Sir John Herschel then proceeds to show that whatever be the state of the iron in the double salts in question, its reduction by blue light to the state of protoxide is indicated by many other reagents. Thus, for example, if a slip of paper prepared with the ammonio-citrate of iron be exposed partially to sunshine, and then washed with the bichromate of potash, the bichromate is deoxidised, and precipitated upon the sunned portion, just as it would be if directly exposed to the sun's rays.

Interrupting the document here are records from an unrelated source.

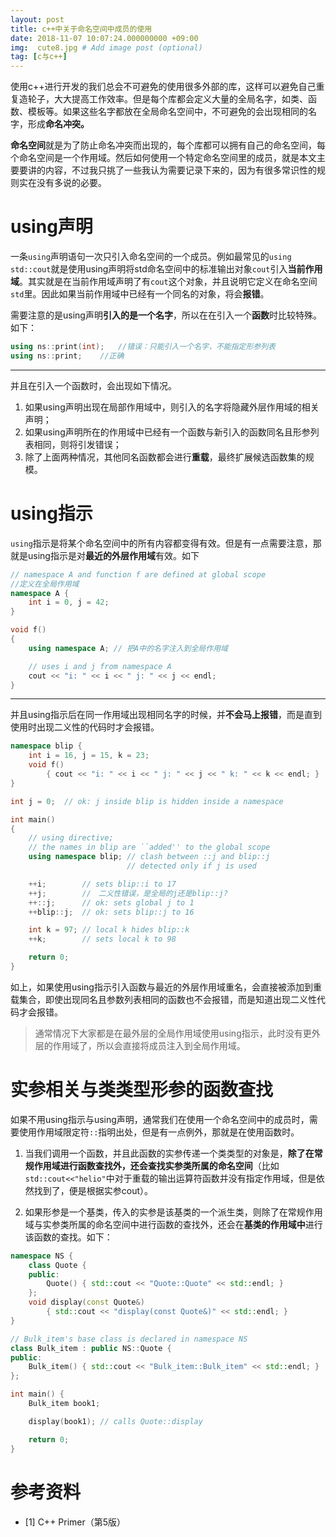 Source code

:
 ```yaml
---
layout: post
title: c++中关于命名空间中成员的使用
date: 2018-11-07 10:07:24.000000000 +09:00
img:  cute8.jpg # Add image post (optional)
tag: [c与c++]
---
```


使用c++进行开发的我们总会不可避免的使用很多外部的库，这样可以避免自己重复造轮子，大大提高工作效率。但是每个库都会定义大量的全局名字，如类、函数、模板等。如果这些名字都放在全局命名空间中，不可避免的会出现相同的名字，形成**命名冲突。**

**命名空间**就是为了防止命名冲突而出现的，每个库都可以拥有自己的命名空间，每个命名空间是一个作用域。然后如何使用一个特定命名空间里的成员，就是本文主要要讲的内容，不过我只挑了一些我认为需要记录下来的，因为有很多常识性的规则实在没有多说的必要。

# using声明
一条`using`声明语句一次只引入命名空间的一个成员。例如最常见的`using std::cout`就是使用using声明将std命名空间中的标准输出对象`cout`引入**当前作用域**。其实就是在当前作用域声明了有`cout`这个对象，并且说明它定义在命名空间`std`里。因此如果当前作用域中已经有一个同名的对象，将会**报错**。

需要注意的是using声明**引入的是一个名字**，所以在在引入一个**函数**时比较特殊。如下：
```cpp
using ns::print(int);	//错误：只能引入一个名字，不能指定形参列表
using ns::print;	//正确
```
---
并且在引入一个函数时，会出现如下情况。
1. 如果using声明出现在局部作用域中，则引入的名字将隐藏外层作用域的相关声明；
2. 如果using声明所在的作用域中已经有一个函数与新引入的函数同名且形参列表相同，则将引发错误；
3. 除了上面两种情况，其他同名函数都会进行**重载**，最终扩展候选函数集的规模。

# using指示
`using`指示是将某个命名空间中的所有内容都变得有效。但是有一点需要注意，那就是using指示是对**最近的外层作用域**有效。如下
```cpp
// namespace A and function f are defined at global scope
//定义在全局作用域
namespace A {
    int i = 0, j = 42;
}

void f() 
{
    using namespace A; // 把A中的名字注入到全局作用域

	// uses i and j from namespace A
    cout << "i: " << i << " j: " << j << endl;
}
```
---
并且using指示后在同一作用域出现相同名字的时候，并**不会马上报错**，而是直到使用时出现二义性的代码时才会报错。
```cpp
namespace blip {
    int i = 16, j = 15, k = 23;
	void f() 
		{ cout << "i: " << i << " j: " << j << " k: " << k << endl; }
}

int j = 0;  // ok: j inside blip is hidden inside a namespace

int main() 
{
    // using directive; 
	// the names in blip are ``added'' to the global scope
    using namespace blip; // clash between ::j and blip::j
                          // detected only if j is used

    ++i;        // sets blip::i to 17
    ++j;        //　二义性错误，是全局的j还是blip::j?
    ++::j;      // ok: sets global j to 1
    ++blip::j;  // ok: sets blip::j to 16

    int k = 97; // local k hides blip::k
    ++k;        // sets local k to 98

	return 0;
}
```
如上，如果使用using指示引入函数与最近的外层作用域重名，会直接被添加到重载集合，即使出现同名且参数列表相同的函数也不会报错，而是知道出现二义性代码才会报错。

> 通常情况下大家都是在最外层的全局作用域使用using指示，此时没有更外层的作用域了，所以会直接将成员注入到全局作用域。

# 实参相关与类类型形参的函数查找
如果不用using指示与using声明，通常我们在使用一个命名空间中的成员时，需要使用作用域限定符`::`指明出处，但是有一点例外，那就是在使用函数时。

1. 当我们调用一个函数，并且此函数的实参传递一个类类型的对象是，**除了在常规作用域进行函数查找外，还会查找实参类所属的命名空间**（比如`std::cout<<"helio"`中对于重载的输出运算符函数并没有指定作用域，但是依然找到了，便是根据实参cout）。

2. 如果形参是一个基类，传入的实参是该基类的一个派生类，则除了在常规作用域与实参类所属的命名空间中进行函数的查找外，还会在**基类的作用域中**进行该函数的查找。如下：

```cpp
namespace NS {
    class Quote { 
	public:
		Quote() { std::cout << "Quote::Quote" << std::endl; } 
	};
    void display(const Quote&) 
		{ std::cout << "display(const Quote&)" << std::endl; }
}

// Bulk_item's base class is declared in namespace NS
class Bulk_item : public NS::Quote { 
public:
	Bulk_item() { std::cout << "Bulk_item::Bulk_item" << std::endl; }
};

int main() {
    Bulk_item book1;

    display(book1); // calls Quote::display

    return 0;
}
```

# 参考资料
- [1] C++ Primer（第5版）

I have proved this fact with a great number of preparations of cobalt, nickel, bismuth, platinum, and other salts which have been thought hitherto to be insensible to solar agency; but if they are partially sunned, and then washed with nitrate of silver, and put aside in the dark, the metallic silver is slowly reduced upon the sunned portion. In many instances days were required to produce the visible picture; and in one case, paper, being washed with neutral chloride of platinum, was sunned, and then washed in the dark with nitrate of silver: it was some weeks before the image made its appearance, but it was eventually perfectly developed. This specimen has been kept for several years, and continues constantly to improve in clearness and definition.